(Dataset extract)

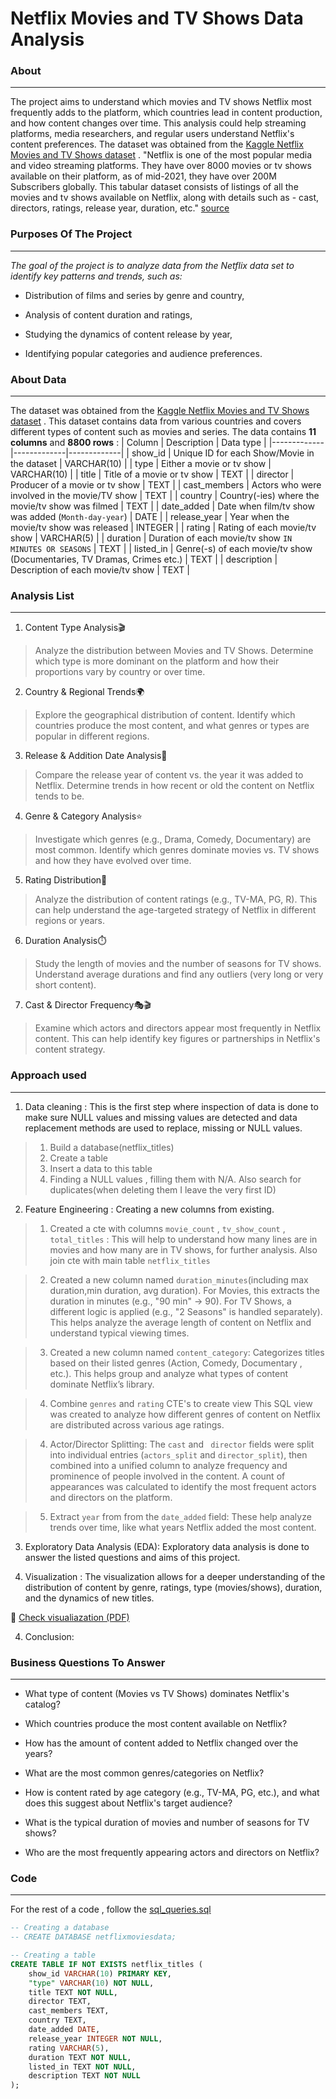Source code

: # Netflix Movies and TV Shows Data Analysis
### About
---
The project aims to understand which movies and TV shows Netflix most frequently adds to the platform, which countries lead in content production, and how content changes over time.
This analysis could help streaming platforms, media researchers, and regular users understand Netflix's content preferences. The dataset was obtained from the [Kaggle Netflix Movies and TV Shows dataset](https://www.kaggle.com/datasets/shivamb/netflix-shows?resource=download) .
"Netflix is one of the most popular media and video streaming platforms. They have over 8000 movies or tv shows available on their platform, as of mid-2021, they have over 200M Subscribers globally. This tabular dataset consists of listings of all the movies and tv shows available on Netflix, along with details such as - cast, directors, ratings, release year, duration, etc." [source](https://www.kaggle.com/datasets/shivamb/netflix-shows?resource=download)
### Purposes Of The Project
---
_The goal of the project is to analyze data from the Netflix data set to identify key patterns and trends, such as:_

- Distribution of films and series by genre and country,

- Analysis of content duration and ratings,

- Studying the dynamics of content release by year,

- Identifying popular categories and audience preferences.

### About Data
---
The dataset was obtained from the [Kaggle Netflix Movies and TV Shows dataset](https://www.kaggle.com/datasets/shivamb/netflix-shows?resource=download) . This dataset contains data from various countries and covers different types of content such as movies and series. The data contains __11 columns__ and __8800 rows__ :
| Column | Description | Data type |
|-------------|-------------|-------------|
| show_id | Unique ID for each Show/Movie in the dataset | VARCHAR(10) |
| type |  Either a movie or tv show | VARCHAR(10) |
| title |  Title of a movie or tv show | TEXT |
| director | Producer of a movie or tv show | TEXT |
| cast_members |  Actors who were involved in the movie/TV show | TEXT |
| country | Country(-ies) where the movie/tv show was filmed | TEXT |
| date_added | Date when film/tv show was added (`Month-day-year`) | DATE |
| release_year | Year when the movie/tv show was released | INTEGER |
| rating | Rating of each movie/tv show | VARCHAR(5) |
| duration | Duration of each movie/tv show `IN MINUTES OR SEASONS` | TEXT |
| listed_in | Genre(-s) of each movie/tv show (Documentaries, TV Dramas, Crimes etc.) | TEXT |
| description | Description of each movie/tv show | TEXT |

### Analysis List
---
1. Content Type Analysis🎬
> Analyze the distribution between Movies and TV Shows. Determine which type is more dominant on the platform and how their proportions vary by country or over time.
2. Country & Regional Trends🌍
> Explore the geographical distribution of content. Identify which countries produce the most content, and what genres or types are popular in different regions.
3. Release & Addition Date Analysis📆
> Compare the release year of content vs. the year it was added to Netflix. Determine trends in how recent or old the content on Netflix tends to be.
4. Genre & Category Analysis⭐
> Investigate which genres (e.g., Drama, Comedy, Documentary) are most common. Identify which genres dominate movies vs. TV shows and how they have evolved over time.
5. Rating Distribution🔞
> Analyze the distribution of content ratings (e.g., TV-MA, PG, R). This can help understand the age-targeted strategy of Netflix in different regions or years.
6. Duration Analysis⏱️
> Study the length of movies and the number of seasons for TV shows. Understand average durations and find any outliers (very long or very short content).
7. Cast & Director Frequency🎭🎬
> Examine which actors and directors appear most frequently in Netflix content. This can help identify key figures or partnerships in Netflix's content strategy.

### Approach used
---
1. Data cleaning : 
This is the first step where inspection of data is done to make sure NULL values and missing values are detected and data replacement methods are used to replace, missing or NULL values.
> 1. Build a database(netflix_titles)
> 2. Create a table
> 3. Insert a data to this table
> 4. Finding a NULL values , filling them with N/A. Also search for duplicates(when deleting them I leave the very first ID)

2. Feature Engineering : Creating a new columns from existing.

> 1. Created a cte with columns `movie_count` , `tv_show_count` , `total_titles` :
This will help to understand how many lines are in movies and how many are in TV shows, for further analysis. Also join cte with main table `netflix_titles`
   
> 2. Created a new column named `duration_minutes`(including max duration,min duration, avg duration).
For Movies, this extracts the duration in minutes (e.g., "90 min" → 90). For TV Shows, a different logic is applied (e.g., "2 Seasons" is handled separately).
This helps analyze the average length of content on Netflix and understand typical viewing times. 

> 3. Created a new column named `content_category`:
Categorizes titles based on their listed genres (Action, Comedy, Documentary , etc.).
This helps group and analyze what types of content dominate Netflix’s library.

> 4. Combine `genres` and `rating` CTE's to create view
 This SQL view was created to analyze how different genres of content on Netflix are distributed across various age ratings. 

> 4. Actor/Director Splitting: The `cast` and ` director` fields were split into individual entries (`actors_split` and `director_split`), then combined into a unified column to analyze frequency and prominence of people involved in the content. A count of appearances was calculated to identify the most frequent actors and directors on the platform.

> 5. Extract `year` from from the `date_added` field:
These help analyze trends over time, like what years Netflix added the most content.

3. Exploratory Data Analysis (EDA): Exploratory data analysis is done to answer the listed questions and aims of this project.

4. Visualization : The visualization allows for a deeper understanding of the distribution of content by genre, ratings, type (movies/shows), duration, and the dynamics of new titles.

📄 [Check visualiazation (PDF)]()

4. Conclusion:

### Business Questions To Answer
---
- What type of content (Movies vs TV Shows) dominates Netflix's catalog?

- Which countries produce the most content available on Netflix?

- How has the amount of content added to Netflix changed over the years?

- What are the most common genres/categories on Netflix?

- How is content rated by age category (e.g., TV-MA, PG, etc.), and what does this suggest about Netflix's target audience?

- What is the typical duration of movies and number of seasons for TV shows?

- Who are the most frequently appearing actors and directors on Netflix?

### Code
---

For the rest of a code , follow the [sql_queries.sql](sql_queries.sql)

```sql
-- Creating a database 
-- CREATE DATABASE netflixmoviesdata;

-- Creating a table
CREATE TABLE IF NOT EXISTS netflix_titles (
    show_id VARCHAR(10) PRIMARY KEY,
    "type" VARCHAR(10) NOT NULL,
    title TEXT NOT NULL,
    director TEXT,
    cast_members TEXT,
    country TEXT,
    date_added DATE,
    release_year INTEGER NOT NULL,
    rating VARCHAR(5),
    duration TEXT NOT NULL,
    listed_in TEXT NOT NULL,
    description TEXT NOT NULL
);
```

(End Dataset extract)

▸ **Problem details**: I need each line of the entries that holds the string "VARCHAR" located and copied.

▸ **Finished task**:
| show_id | Unique ID for each Show/Movie in the dataset | VARCHAR(10) |
| type |  Either a movie or tv show | VARCHAR(10) |
| rating | Rating of each movie/tv show | VARCHAR(5) |
    show_id VARCHAR(10) PRIMARY KEY,
    "type" VARCHAR(10) NOT NULL,
    rating VARCHAR(5),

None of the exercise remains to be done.